Super Lax Pairs and Infinite Symmetries in The $1/r^2$ System

TL;DR

This paper introduces a novel algebraic framework linking supersymmetry and quantum integrability in 1D models with 1/r^2 interactions, revealing new hierarchical structures and automatic proofs of integrability.

Contribution

It presents a new algebraic structure that connects supersymmetry with quantum integrability, applicable to exactly solvable 1D models with 1/r^2 interactions, including a hierarchy of models.

Findings

Algebraic structure linking supersymmetry and integrability.

Reduction to ordered Lax equations and harmonic lattice potential.

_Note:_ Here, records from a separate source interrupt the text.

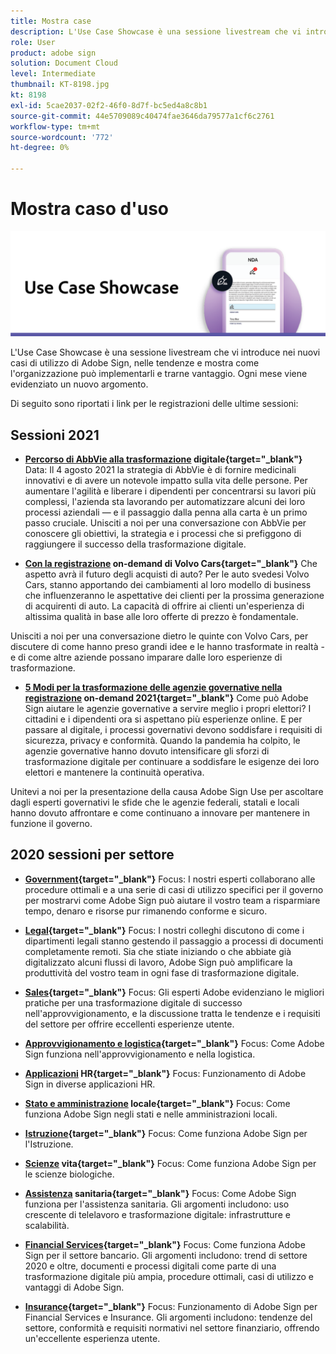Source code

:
 ```yaml
---
title: Mostra case
description: L'Use Case Showcase è una sessione livestream che vi introduce nei nuovi casi di utilizzo di Adobe Sign, nelle tendenze e mostra come l'organizzazione può implementarli e trarne vantaggio
role: User
product: adobe sign
solution: Document Cloud
level: Intermediate
thumbnail: KT-8198.jpg
kt: 8198
exl-id: 5cae2037-02f2-46f0-8d7f-bc5ed4a8c8b1
source-git-commit: 44e5709089c40474fae3646da79577a1cf6c2761
workflow-type: tm+mt
source-wordcount: '772'
ht-degree: 0%

---
```


# Mostra caso d&#39;uso

![usa banner case](../assets/UCSC_Rebrand.png)

L&#39;Use Case Showcase è una sessione livestream che vi introduce nei nuovi casi di utilizzo di Adobe Sign, nelle tendenze e mostra come l&#39;organizzazione può implementarli e trarne vantaggio. Ogni mese viene evidenziato un nuovo argomento.

Di seguito sono riportati i link per le registrazioni delle ultime sessioni:

## Sessioni 2021

* **[Percorso di AbbVie alla trasformazione](https://use-case-showcase-with-abbvie.joinus.adobeevents.com/) digitale{target=&quot;_blank&quot;}**
Data: Il 4 agosto 2021 la strategia di AbbVie è di fornire medicinali innovativi e di avere un notevole impatto sulla vita delle persone. Per aumentare l&#39;agilità e liberare i dipendenti per concentrarsi su lavori più complessi, l&#39;azienda sta lavorando per automatizzare alcuni dei loro processi aziendali — e il passaggio dalla penna alla carta è un primo passo cruciale. Unisciti a noi per una conversazione con AbbVie per conoscere gli obiettivi, la strategia e i processi che si prefiggono di raggiungere il successo della trasformazione digitale.

* **[Con la registrazione](https://gateway.on24.com/wcc/eh/2172296/lp/2963219/adobe-sign-use-case-showcase%3A-featuring-volvo-cars/) on-demand di Volvo Cars{target=&quot;_blank&quot;}**
Che aspetto avrà il futuro degli acquisti di auto? Per le auto svedesi Volvo Cars, stanno apportando dei cambiamenti al loro modello di business che influenzeranno le aspettative dei clienti per la prossima generazione di acquirenti di auto. La capacità di offrire ai clienti un&#39;esperienza di altissima qualità in base alle loro offerte di prezzo è fondamentale.

Unisciti a noi per una conversazione dietro le quinte con Volvo Cars, per discutere di come hanno preso grandi idee e le hanno trasformate in realtà - e di come altre aziende possano imparare dalle loro esperienze di trasformazione.

* **[5 Modi per la trasformazione delle agenzie governative nella registrazione](https://gateway.on24.com/wcc/eh/2172296/lp/2790280/5-ways-government-agencies-will-transform-in-2021-/) on-demand 2021{target=&quot;_blank&quot;}**
Come può Adobe Sign aiutare le agenzie governative a servire meglio i propri elettori? I cittadini e i dipendenti ora si aspettano più esperienze online. E per passare al digitale, i processi governativi devono soddisfare i requisiti di sicurezza, privacy e conformità. Quando la pandemia ha colpito, le agenzie governative hanno dovuto intensificare gli sforzi di trasformazione digitale per continuare a soddisfare le esigenze dei loro elettori e mantenere la continuità operativa.

Unitevi a noi per la presentazione della causa Adobe Sign Use per ascoltare dagli esperti governativi le sfide che le agenzie federali, statali e locali hanno dovuto affrontare e come continuano a innovare per mantenere in funzione il governo.

## 2020 sessioni per settore

* **[Government](https://event.on24.com/wcc/r/2790280/7FFF27458A6834FDF8C73C5149637590?partnerref=EXL){target=&quot;_blank&quot;}**
Focus: I nostri esperti collaborano alle procedure ottimali e a una serie di casi di utilizzo specifici per il governo per mostrarvi come Adobe Sign può aiutare il vostro team a risparmiare tempo, denaro e risorse pur rimanendo conforme e sicuro.

* **[Legal](https://event.on24.com/wcc/r/2634329/292CA0B317E56600A114508CC55376BF?partnerref=EXL){target=&quot;_blank&quot;}**
Focus: I nostri colleghi discutono di come i dipartimenti legali stanno gestendo il passaggio a processi di documenti completamente remoti. Sia che stiate iniziando o che abbiate già digitalizzato alcuni flussi di lavoro, Adobe Sign può amplificare la produttività del vostro team in ogni fase di trasformazione digitale.

* **[Sales](https://acrobat.adobe.com/us/en/business/webinars/adobe-sign-use-case-showcase-sales.html){target=&quot;_blank&quot;}**
Focus: Gli esperti Adobe evidenziano le migliori pratiche per una trasformazione digitale di successo nell&#39;approvvigionamento, e la discussione tratta le tendenze e i requisiti del settore per offrire eccellenti esperienze utente.

* **[Approvvigionamento e logistica](https://event.on24.com/wcc/r/2514418/278FB6F16C198E2B866CF487AF9514F6){target=&quot;_blank&quot;}**
Focus: Come Adobe Sign funziona nell&#39;approvvigionamento e nella logistica.

* **[Applicazioni](https://event.on24.com/wcc/r/2351937/D9E34A102F309DFCAF0D07D5192BD66D) HR{target=&quot;_blank&quot;}**
Focus: Funzionamento di Adobe Sign in diverse applicazioni HR.

* **[Stato e amministrazione](https://event.on24.com/wcc/r/2351937/D9E34A102F309DFCAF0D07D5192BD66D) locale{target=&quot;_blank&quot;}**
Focus: Come funziona Adobe Sign negli stati e nelle amministrazioni locali.

* **[Istruzione](https://event.on24.com/wcc/r/2241711/762243D5EE65DAC44D3AE7BCCD3388A7){target=&quot;_blank&quot;}**
Focus: Come funziona Adobe Sign per l&#39;Istruzione.

* **[Scienze](https://event.on24.com/wcc/r/2204781/2C266134D08DDE48E17C77746F192AA6) vita{target=&quot;_blank&quot;}**
Focus: Come funziona Adobe Sign per le scienze biologiche.

* **[Assistenza](https://event.on24.com/wcc/r/2202626/1D60C42BD396AE273CB09CF53F1051BE) sanitaria{target=&quot;_blank&quot;}**
Focus: Come Adobe Sign funziona per l&#39;assistenza sanitaria. Gli argomenti includono: uso crescente di telelavoro e trasformazione digitale: infrastrutture e scalabilità.

* **[Financial Services](https://event.on24.com/wcc/r/2177152/40A4315A5D32F21AFB5EB03E25C15992){target=&quot;_blank&quot;}**
Focus: Come funziona Adobe Sign per il settore bancario. Gli argomenti includono: trend di settore 2020 e oltre, documenti e processi digitali come parte di una trasformazione digitale più ampia, procedure ottimali, casi di utilizzo e vantaggi di Adobe Sign.

* **[Insurance](https://event.on24.com/wcc/r/2162717/1449ED610AD3B545004079728D9AE0F6){target=&quot;_blank&quot;}**
Focus: Funzionamento di Adobe Sign per Financial Services e Insurance. Gli argomenti includono: tendenze del settore, conformità e requisiti normativi nel settore finanziario, offrendo un&#39;eccellente esperienza utente.
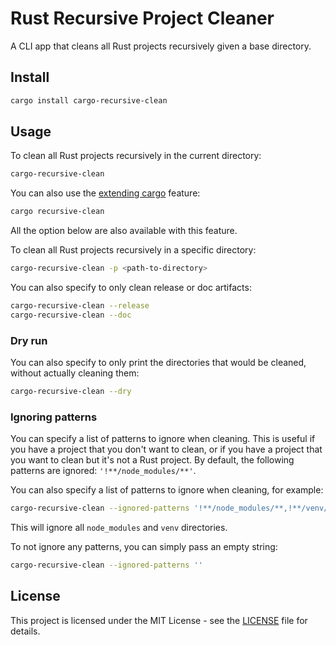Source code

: # Rust Recursive Project Cleaner

A CLI app that cleans all Rust projects recursively given a base directory.

## Install

```bash
cargo install cargo-recursive-clean
```

## Usage

To clean all Rust projects recursively in the current directory:

```bash
cargo-recursive-clean
```

You can also use the [extending cargo](https://doc.rust-lang.org/book/ch14-05-extending-cargo.html) feature:

```bash
cargo recursive-clean
```

All the option below are also available with this feature.

To clean all Rust projects recursively in a specific directory:

```bash
cargo-recursive-clean -p <path-to-directory>
```

You can also specify to only clean release or doc artifacts:

```bash
cargo-recursive-clean --release
cargo-recursive-clean --doc
```

### Dry run

You can also specify to only print the directories that would be cleaned, without actually cleaning them:

```bash
cargo-recursive-clean --dry
```

### Ignoring patterns

You can specify a list of patterns to ignore when cleaning. This is useful if you have a project that you don't want to clean, or if you have a project that you want to clean but it's not a Rust project. By default, the following patterns are ignored: `'!**/node_modules/**'`.

You can also specify a list of patterns to ignore when cleaning, for example:

```bash
cargo-recursive-clean --ignored-patterns '!**/node_modules/**,!**/venv/**'
```

This will ignore all `node_modules` and `venv` directories.

To not ignore any patterns, you can simply pass an empty string:

```bash
cargo-recursive-clean --ignored-patterns ''
```

## License

This project is licensed under the MIT License - see the [LICENSE](LICENSE) file for details.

Hierarchy of models with related super-Hamiltonians.

Abstract

We present an algebraic structure that provides an interesting and novel link between supersymmetry and quantum integrability. This structure underlies two classes of models that are exactly solvable in 1-dimension and belong to the $1/r^2 $ family of interactions. The algebra consists of the commutation between a ``Super- Hamiltonian'', and two other operators, in a Hilbert space that is an enlargement of the original one by introducing fermions. The commutation relations reduce to quantal Ordered Lax equations when projected to the original subspace, and to a statement about the ``Harmonic Lattice Potential'' structure of the Lax operator. These in turn lead to a highly automatic proof of the integrability of these models. In the case of the discrete $SU(n)-1/r^2$ model, the `` Super-Hamiltonian'' is again an $SU(m)-1/r^2$ model with a related $m$, providing an interesting hierarchy of models.